### Exercise details
Return the records word for word. Any pictures in them are not part of the copy.

Segment Start: Listed records

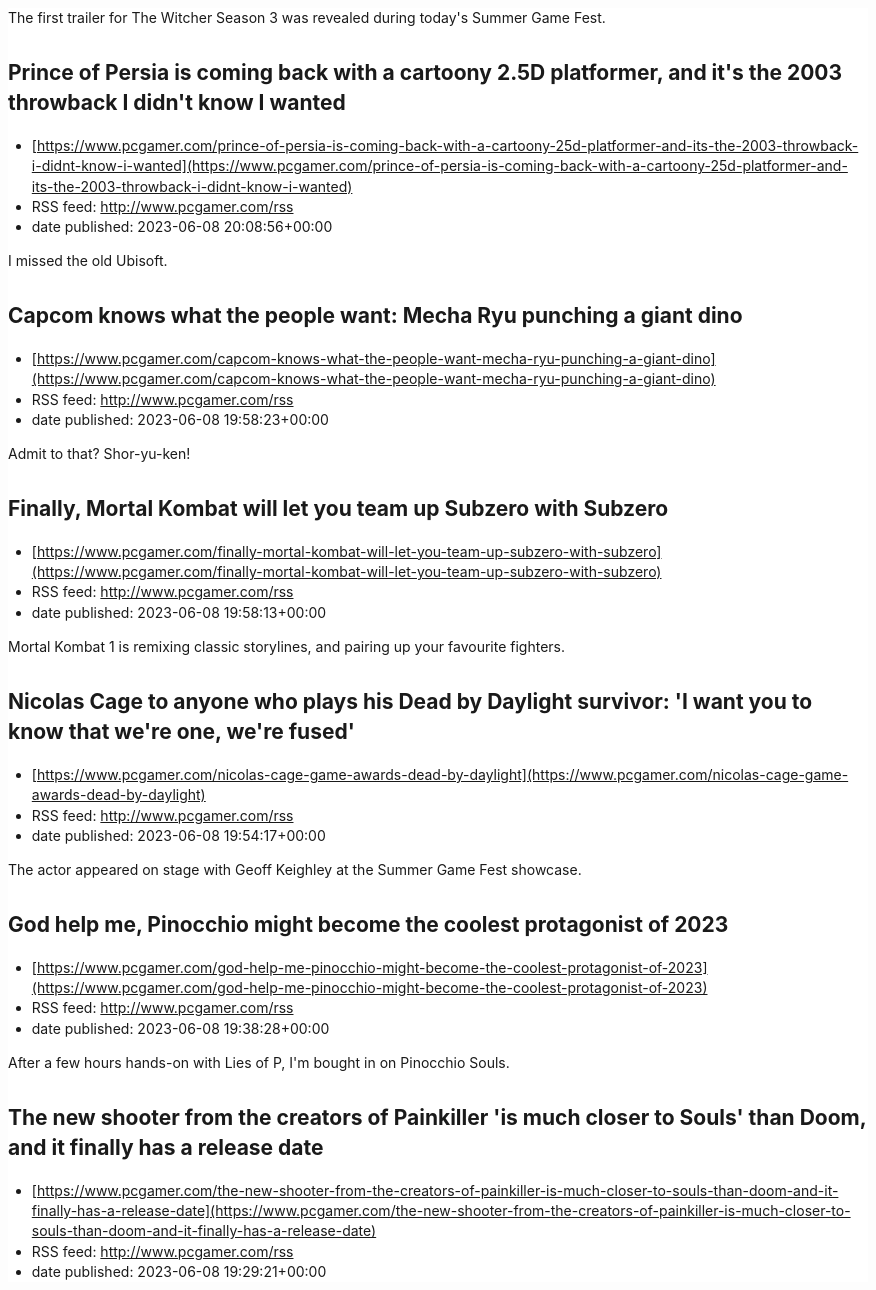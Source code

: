 The first trailer for The Witcher Season 3 was revealed during today's Summer Game Fest.

## Prince of Persia is coming back with a cartoony 2.5D platformer, and it's the 2003 throwback I didn't know I wanted
 - [https://www.pcgamer.com/prince-of-persia-is-coming-back-with-a-cartoony-25d-platformer-and-its-the-2003-throwback-i-didnt-know-i-wanted](https://www.pcgamer.com/prince-of-persia-is-coming-back-with-a-cartoony-25d-platformer-and-its-the-2003-throwback-i-didnt-know-i-wanted)
 - RSS feed: http://www.pcgamer.com/rss
 - date published: 2023-06-08 20:08:56+00:00

I missed the old Ubisoft.

## Capcom knows what the people want: Mecha Ryu punching a giant dino
 - [https://www.pcgamer.com/capcom-knows-what-the-people-want-mecha-ryu-punching-a-giant-dino](https://www.pcgamer.com/capcom-knows-what-the-people-want-mecha-ryu-punching-a-giant-dino)
 - RSS feed: http://www.pcgamer.com/rss
 - date published: 2023-06-08 19:58:23+00:00

Admit to that? Shor-yu-ken!

## Finally, Mortal Kombat will let you team up Subzero with Subzero
 - [https://www.pcgamer.com/finally-mortal-kombat-will-let-you-team-up-subzero-with-subzero](https://www.pcgamer.com/finally-mortal-kombat-will-let-you-team-up-subzero-with-subzero)
 - RSS feed: http://www.pcgamer.com/rss
 - date published: 2023-06-08 19:58:13+00:00

Mortal Kombat 1 is remixing classic storylines, and pairing up your favourite fighters.

## Nicolas Cage to anyone who plays his Dead by Daylight survivor: 'I want you to know that we're one, we're fused'
 - [https://www.pcgamer.com/nicolas-cage-game-awards-dead-by-daylight](https://www.pcgamer.com/nicolas-cage-game-awards-dead-by-daylight)
 - RSS feed: http://www.pcgamer.com/rss
 - date published: 2023-06-08 19:54:17+00:00

The actor appeared on stage with Geoff Keighley at the Summer Game Fest showcase.

## God help me, Pinocchio might become the coolest protagonist of 2023
 - [https://www.pcgamer.com/god-help-me-pinocchio-might-become-the-coolest-protagonist-of-2023](https://www.pcgamer.com/god-help-me-pinocchio-might-become-the-coolest-protagonist-of-2023)
 - RSS feed: http://www.pcgamer.com/rss
 - date published: 2023-06-08 19:38:28+00:00

After a few hours hands-on with Lies of P, I'm bought in on Pinocchio Souls.

## The new shooter from the creators of Painkiller 'is much closer to Souls' than Doom, and it finally has a release date
 - [https://www.pcgamer.com/the-new-shooter-from-the-creators-of-painkiller-is-much-closer-to-souls-than-doom-and-it-finally-has-a-release-date](https://www.pcgamer.com/the-new-shooter-from-the-creators-of-painkiller-is-much-closer-to-souls-than-doom-and-it-finally-has-a-release-date)
 - RSS feed: http://www.pcgamer.com/rss
 - date published: 2023-06-08 19:29:21+00:00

Segment End: Listed records

### Result of the task
Source code

: The first trailer for The Witcher Season 3 was revealed during today's Summer Game Fest.

## Prince of Persia is coming back with a cartoony 2.5D platformer, and it's the 2003 throwback I didn't know I wanted
 - [https://www.pcgamer.com/prince-of-persia-is-coming-back-with-a-cartoony-25d-platformer-and-its-the-2003-throwback-i-didnt-know-i-wanted](https://www.pcgamer.com/prince-of-persia-is-coming-back-with-a-cartoony-25d-platformer-and-its-the-2003-throwback-i-didnt-know-i-wanted)
 - RSS feed: http://www.pcgamer.com/rss
 - date published: 2023-06-08 20:08:56+00:00

I missed the old Ubisoft.

## Capcom knows what the people want: Mecha Ryu punching a giant dino
 - [https://www.pcgamer.com/capcom-knows-what-the-people-want-mecha-ryu-punching-a-giant-dino](https://www.pcgamer.com/capcom-knows-what-the-people-want-mecha-ryu-punching-a-giant-dino)
 - RSS feed: http://www.pcgamer.com/rss
 - date published: 2023-06-08 19:58:23+00:00

Admit to that? Shor-yu-ken!

## Finally, Mortal Kombat will let you team up Subzero with Subzero
 - [https://www.pcgamer.com/finally-mortal-kombat-will-let-you-team-up-subzero-with-subzero](https://www.pcgamer.com/finally-mortal-kombat-will-let-you-team-up-subzero-with-subzero)
 - RSS feed: http://www.pcgamer.com/rss
 - date published: 2023-06-08 19:58:13+00:00

Mortal Kombat 1 is remixing classic storylines, and pairing up your favourite fighters.

## Nicolas Cage to anyone who plays his Dead by Daylight survivor: 'I want you to know that we're one, we're fused'
 - [https://www.pcgamer.com/nicolas-cage-game-awards-dead-by-daylight](https://www.pcgamer.com/nicolas-cage-game-awards-dead-by-daylight)
 - RSS feed: http://www.pcgamer.com/rss
 - date published: 2023-06-08 19:54:17+00:00

The actor appeared on stage with Geoff Keighley at the Summer Game Fest showcase.

## God help me, Pinocchio might become the coolest protagonist of 2023
 - [https://www.pcgamer.com/god-help-me-pinocchio-might-become-the-coolest-protagonist-of-2023](https://www.pcgamer.com/god-help-me-pinocchio-might-become-the-coolest-protagonist-of-2023)
 - RSS feed: http://www.pcgamer.com/rss
 - date published: 2023-06-08 19:38:28+00:00

After a few hours hands-on with Lies of P, I'm bought in on Pinocchio Souls.

## The new shooter from the creators of Painkiller 'is much closer to Souls' than Doom, and it finally has a release date
 - [https://www.pcgamer.com/the-new-shooter-from-the-creators-of-painkiller-is-much-closer-to-souls-than-doom-and-it-finally-has-a-release-date](https://www.pcgamer.com/the-new-shooter-from-the-creators-of-painkiller-is-much-closer-to-souls-than-doom-and-it-finally-has-a-release-date)
 - RSS feed: http://www.pcgamer.com/rss
 - date published: 2023-06-08 19:29:21+00:00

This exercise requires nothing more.